===== DATA EXCERPTS

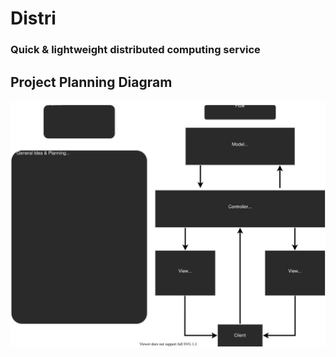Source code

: # Distri
### Quick &amp; lightweight distributed computing service

## Project Planning Diagram
![Project planning svg diagram (projectplanning.drawio.svg)](./projectplanning.drawio.svg)

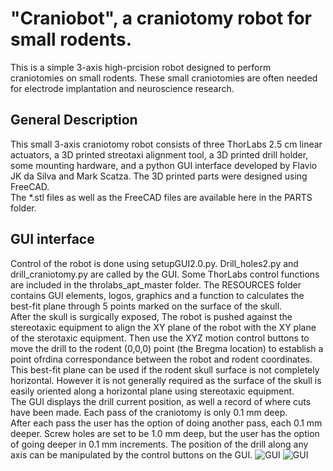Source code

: # "Craniobot", a craniotomy robot for small rodents.
This is a simple 3-axis high-prcision robot designed to perform craniotomies on small rodents. 
These small craniotomies are often needed for electrode implantation and neuroscience research.

## General Description
This small 3-axis craniotomy robot consists of three ThorLabs 2.5 cm linear actuators, 
a 3D printed streotaxi alignment tool, a 3D printed drill holder, some mounting hardware, 
and a python GUI interface developed by Flavio JK da Silva and Mark Scatza.  The 3D printed parts were designed using FreeCAD.  
The *.stl files as well as the FreeCAD files are available here in the PARTS folder.

## GUI interface
Control of the robot is done using setupGUI2.0.py. Drill_holes2.py and drill_craniotomy.py are called by the GUI. 
Some ThorLabs control functions are included in the throlabs_apt_master folder. The RESOURCES folder contains GUI elements, logos, 
graphics and a function to calculates the best-fit plane through 5 points marked on the surface of the skull.  
After the skull is surgically exposed,  The robot is pushed against the stereotaxic equipment to align the XY plane of the robot with the XY plane of the sterotaxic equipment.
Then use the XYZ motion control buttons to move the drill to the rodent (0,0,0) point (the Bregma location) to establish a point ofrdina correspondance between the robot and rodent coordinates.  
This best-fit plane can be used if the rodent skull surface is not completely horizontal. However it is not generally required as the 
surface of the skull is easily oriented along a horizontal plane using stereotaxic equipment.  
The GUI displays the drill current position, as well a record of where cuts have been made.  Each pass of the craniotomy is only 0.1 mm deep.  
After each pass the user has the option of doing another pass, each 0.1 mm deeper.  Screw holes are set to be 1.0 mm deep, but the user has 
the option of going deeper in 0.1 mm increments.  The position of the drill along any axis can be manipulated by the control buttons on the GUI.
![][GUI]
![][Designer]



[GUI]: https://github.com/tne-lab/Craniobot/blob/master/RESOURCES/GUI.PNG "GUI" 

[Designer]: https://github.com/tne-lab/Craniobot/blob/master/RESOURCES/Designer.PNG "GUI"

==========

* [EXERCISE BRIEF]
Wherever a picture appears, omit it; copy the rest of the data exactly.

* [OUTPUT OF THE EXERCISE]
Source code

: # Distri
### Quick &amp; lightweight distributed computing service

## Project Planning Diagram
![Project planning svg diagram (projectplanning.drawio.svg)](./projectplanning.drawio.svg)

Source code

: # "Craniobot", a craniotomy robot for small rodents.
This is a simple 3-axis high-prcision robot designed to perform craniotomies on small rodents. 
These small craniotomies are often needed for electrode implantation and neuroscience research.

## General Description
This small 3-axis craniotomy robot consists of three ThorLabs 2.5 cm linear actuators, 
a 3D printed streotaxi alignment tool, a 3D printed drill holder, some mounting hardware, 
and a python GUI interface developed by Flavio JK da Silva and Mark Scatza.  The 3D printed parts were designed using FreeCAD.  
The *.stl files as well as the FreeCAD files are available here in the PARTS folder.

## GUI interface
Control of the robot is done using setupGUI2.0.py. Drill_holes2.py and drill_craniotomy.py are called by the GUI. 
Some ThorLabs control functions are included in the throlabs_apt_master folder. The RESOURCES folder contains GUI elements, logos, 
graphics and a function to calculates the best-fit plane through 5 points marked on the surface of the skull.  
After the skull is surgically exposed,  The robot is pushed against the stereotaxic equipment to align the XY plane of the robot with the XY plane of the sterotaxic equipment.
Then use the XYZ motion control buttons to move the drill to the rodent (0,0,0) point (the Bregma location) to establish a point ofrdina correspondance between the robot and rodent coordinates.  
This best-fit plane can be used if the rodent skull surface is not completely horizontal. However it is not generally required as the 
surface of the skull is easily oriented along a horizontal plane using stereotaxic equipment.  
The GUI displays the drill current position, as well a record of where cuts have been made.  Each pass of the craniotomy is only 0.1 mm deep.  
After each pass the user has the option of doing another pass, each 0.1 mm deeper.  Screw holes are set to be 1.0 mm deep, but the user has 
the option of going deeper in 0.1 mm increments.  The position of the drill along any axis can be manipulated by the control buttons on the GUI.
![][GUI]
![][Designer]



[GUI]: https://github.com/tne-lab/Craniobot/blob/master/RESOURCES/GUI.PNG "GUI" 

[Designer]: https://github.com/tne-lab/Craniobot/blob/master/RESOURCES/Designer.PNG "GUI"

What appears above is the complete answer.